“Know how to solve every problem that has been solved.” “What I cannot create, I do not understand.” — Richard Feynman

Branch Prediction Experiments

What You'll Learn

How to measure branch prediction effects
The performance difference between predictable and unpredictable branches
Why sorted data can be faster than unsorted data
How speculation and pipeline flushes affect performance

Mental Model

By comparing code with predictable branches vs unpredictable branches, we can measure the cost of mispredictions. The difference in runtime reveals how much the CPU is paying for wrong guesses.

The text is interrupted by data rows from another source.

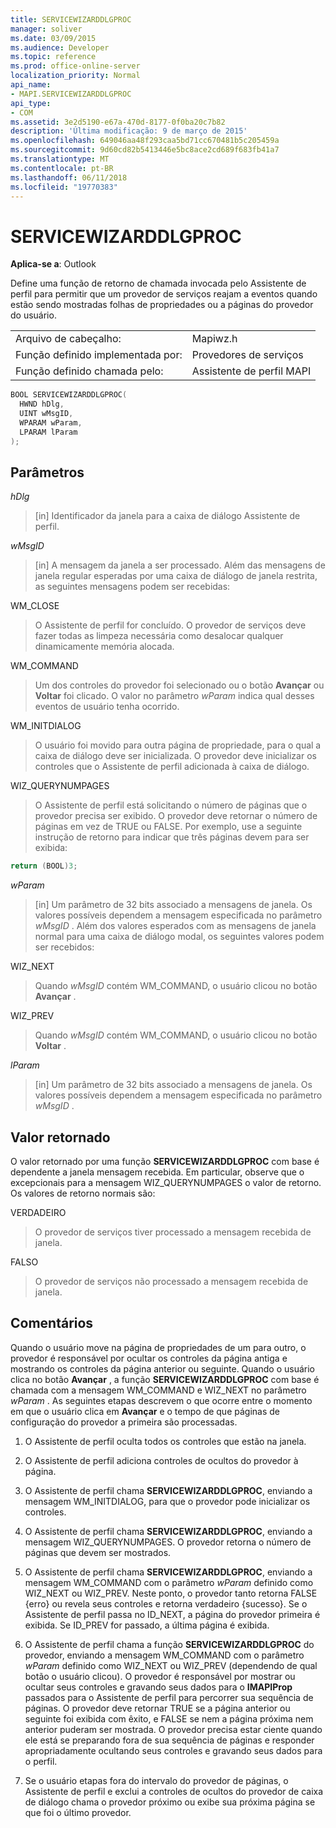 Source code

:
 ```yaml
---
title: SERVICEWIZARDDLGPROC
manager: soliver
ms.date: 03/09/2015
ms.audience: Developer
ms.topic: reference
ms.prod: office-online-server
localization_priority: Normal
api_name:
- MAPI.SERVICEWIZARDDLGPROC
api_type:
- COM
ms.assetid: 3e2d5190-e67a-470d-8177-0f0ba20c7b82
description: 'Última modificação: 9 de março de 2015'
ms.openlocfilehash: 649046aa48f293caa5bd71cc670481b5c205459a
ms.sourcegitcommit: 9d60cd82b5413446e5bc8ace2cd689f683fb41a7
ms.translationtype: MT
ms.contentlocale: pt-BR
ms.lasthandoff: 06/11/2018
ms.locfileid: "19770383"
---
```

# <a name="servicewizarddlgproc"></a>SERVICEWIZARDDLGPROC
 
**Aplica-se a**: Outlook 
  
Define uma função de retorno de chamada invocada pelo Assistente de perfil para permitir que um provedor de serviços reajam a eventos quando estão sendo mostradas folhas de propriedades ou a páginas do provedor do usuário. 
  
|||
|:-----|:-----|
|Arquivo de cabeçalho:  <br/> |Mapiwz.h  <br/> |
|Função definido implementada por:  <br/> |Provedores de serviços  <br/> |
|Função definido chamada pelo:  <br/> |Assistente de perfil MAPI  <br/> |
   
```cpp
BOOL SERVICEWIZARDDLGPROC(
  HWND hDlg,
  UINT wMsgID,
  WPARAM wParam,
  LPARAM lParam
);
```

## <a name="parameters"></a>Parâmetros

_hDlg_
  
> [in] Identificador da janela para a caixa de diálogo Assistente de perfil. 
    
_wMsgID_
  
> [in] A mensagem da janela a ser processado. Além das mensagens de janela regular esperadas por uma caixa de diálogo de janela restrita, as seguintes mensagens podem ser recebidas:
    
WM_CLOSE 
  
> O Assistente de perfil for concluído. O provedor de serviços deve fazer todas as limpeza necessária como desalocar qualquer dinamicamente memória alocada. 
    
WM_COMMAND 
  
> Um dos controles do provedor foi selecionado ou o botão **Avançar** ou **Voltar** foi clicado. O valor no parâmetro _wParam_ indica qual desses eventos de usuário tenha ocorrido. 
    
WM_INITDIALOG 
  
> O usuário foi movido para outra página de propriedade, para o qual a caixa de diálogo deve ser inicializada. O provedor deve inicializar os controles que o Assistente de perfil adicionada à caixa de diálogo. 
    
WIZ_QUERYNUMPAGES 
  
> O Assistente de perfil está solicitando o número de páginas que o provedor precisa ser exibido. O provedor deve retornar o número de páginas em vez de TRUE ou FALSE. Por exemplo, use a seguinte instrução de retorno para indicar que três páginas devem para ser exibida:
    
   ```cpp
return (BOOL)3;

   ```

_wParam_
  
> [in] Um parâmetro de 32 bits associado a mensagens de janela. Os valores possíveis dependem a mensagem especificada no parâmetro _wMsgID_ . Além dos valores esperados com as mensagens de janela normal para uma caixa de diálogo modal, os seguintes valores podem ser recebidos: 
    
WIZ_NEXT 
  
> Quando _wMsgID_ contém WM_COMMAND, o usuário clicou no botão **Avançar** . 
    
WIZ_PREV 
  
> Quando _wMsgID_ contém WM_COMMAND, o usuário clicou no botão **Voltar** . 
    
_lParam_
  
> [in] Um parâmetro de 32 bits associado a mensagens de janela. Os valores possíveis dependem a mensagem especificada no parâmetro _wMsgID_ . 
    
## <a name="return-value"></a>Valor retornado

O valor retornado por uma função **SERVICEWIZARDDLGPROC** com base é dependente a janela mensagem recebida. Em particular, observe que o excepcionais para a mensagem WIZ_QUERYNUMPAGES o valor de retorno. Os valores de retorno normais são: 
  
VERDADEIRO 
  
> O provedor de serviços tiver processado a mensagem recebida de janela. 
    
FALSO 
  
> O provedor de serviços não processado a mensagem recebida de janela.
    
## <a name="remarks"></a>Comentários

Quando o usuário move na página de propriedades de um para outro, o provedor é responsável por ocultar os controles da página antiga e mostrando os controles da página anterior ou seguinte. Quando o usuário clica no botão **Avançar** , a função **SERVICEWIZARDDLGPROC** com base é chamada com a mensagem WM_COMMAND e WIZ_NEXT no parâmetro _wParam_ . As seguintes etapas descrevem o que ocorre entre o momento em que o usuário clica em **Avançar** e o tempo de que páginas de configuração do provedor a primeira são processadas. 
  
1. O Assistente de perfil oculta todos os controles que estão na janela. 
    
2. O Assistente de perfil adiciona controles de ocultos do provedor à página. 
    
3. O Assistente de perfil chama **SERVICEWIZARDDLGPROC**, enviando a mensagem WM_INITDIALOG, para que o provedor pode inicializar os controles. 
    
4. O Assistente de perfil chama **SERVICEWIZARDDLGPROC**, enviando a mensagem WIZ_QUERYNUMPAGES. O provedor retorna o número de páginas que devem ser mostrados. 
    
5. O Assistente de perfil chama **SERVICEWIZARDDLGPROC**, enviando a mensagem WM_COMMAND com o parâmetro _wParam_ definido como WIZ_NEXT ou WIZ_PREV. Neste ponto, o provedor tanto retorna FALSE {erro} ou revela seus controles e retorna verdadeiro {sucesso}. Se o Assistente de perfil passa no ID_NEXT, a página do provedor primeira é exibida. Se ID_PREV for passado, a última página é exibida. 
    
6. O Assistente de perfil chama a função **SERVICEWIZARDDLGPROC** do provedor, enviando a mensagem WM_COMMAND com o parâmetro _wParam_ definido como WIZ_NEXT ou WIZ_PREV (dependendo de qual botão o usuário clicou). O provedor é responsável por mostrar ou ocultar seus controles e gravando seus dados para o **IMAPIProp** passados para o Assistente de perfil para percorrer sua sequência de páginas. O provedor deve retornar TRUE se a página anterior ou seguinte foi exibida com êxito, e FALSE se nem a página próxima nem anterior puderam ser mostrada. O provedor precisa estar ciente quando ele está se preparando fora de sua sequência de páginas e responder apropriadamente ocultando seus controles e gravando seus dados para o perfil. 
    
7. Se o usuário etapas fora do intervalo do provedor de páginas, o Assistente de perfil e exclui a controles de ocultos do provedor de caixa de diálogo chama o provedor próximo ou exibe sua próxima página se que foi o último provedor.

Experiment 1: Always-Taken Branch

This branch is always taken—completely predictable:

#include <chrono>
#include <iostream>
#include <vector>

using Clock = std::chrono::high_resolution_clock;
using Duration = std::chrono::nanoseconds;

int main() {
    std::vector<int> data(100000, 1);
    volatile int sum = 0;
    const int iterations = 1000;
    
    auto start = Clock::now();
    for (int iter = 0; iter < iterations; ++iter) {
        for (size_t i = 0; i < data.size(); ++i) {
            if (data[i] > 0) {  // Always true!
                sum += data[i];
            }
        }
    }
    auto end = Clock::now();
    
    auto elapsed = std::chrono::duration_cast<Duration>(end - start);
    double ns_per_element = static_cast<double>(elapsed.count()) / 
                           (iterations * data.size());
    
    std::cout << "Always-taken: " << ns_per_element << " ns/element\n";
    return 0;
}

Experiment 2: Always-Not-Taken Branch

// Same structure, but branch is never taken
std::vector<int> data(100000, -1);
for (size_t i = 0; i < data.size(); ++i) {
    if (data[i] > 0) {  // Always false!
        sum += data[i];
    }
}

Experiment 3: Random Branch

#include <random>

std::vector<int> data(100000);
std::random_device rd;
std::mt19937 gen(rd());
std::uniform_int_distribution<> dis(0, 1);

for (size_t i = 0; i < data.size(); ++i) {
    data[i] = dis(gen);  // Random 0 or 1
}

// Now the branch is unpredictable
for (size_t i = 0; i < data.size(); ++i) {
    if (data[i] > 0) {  // 50/50 probability
        sum += data[i];
    }
}

Experiment 4: Sorted vs Unsorted (Classic)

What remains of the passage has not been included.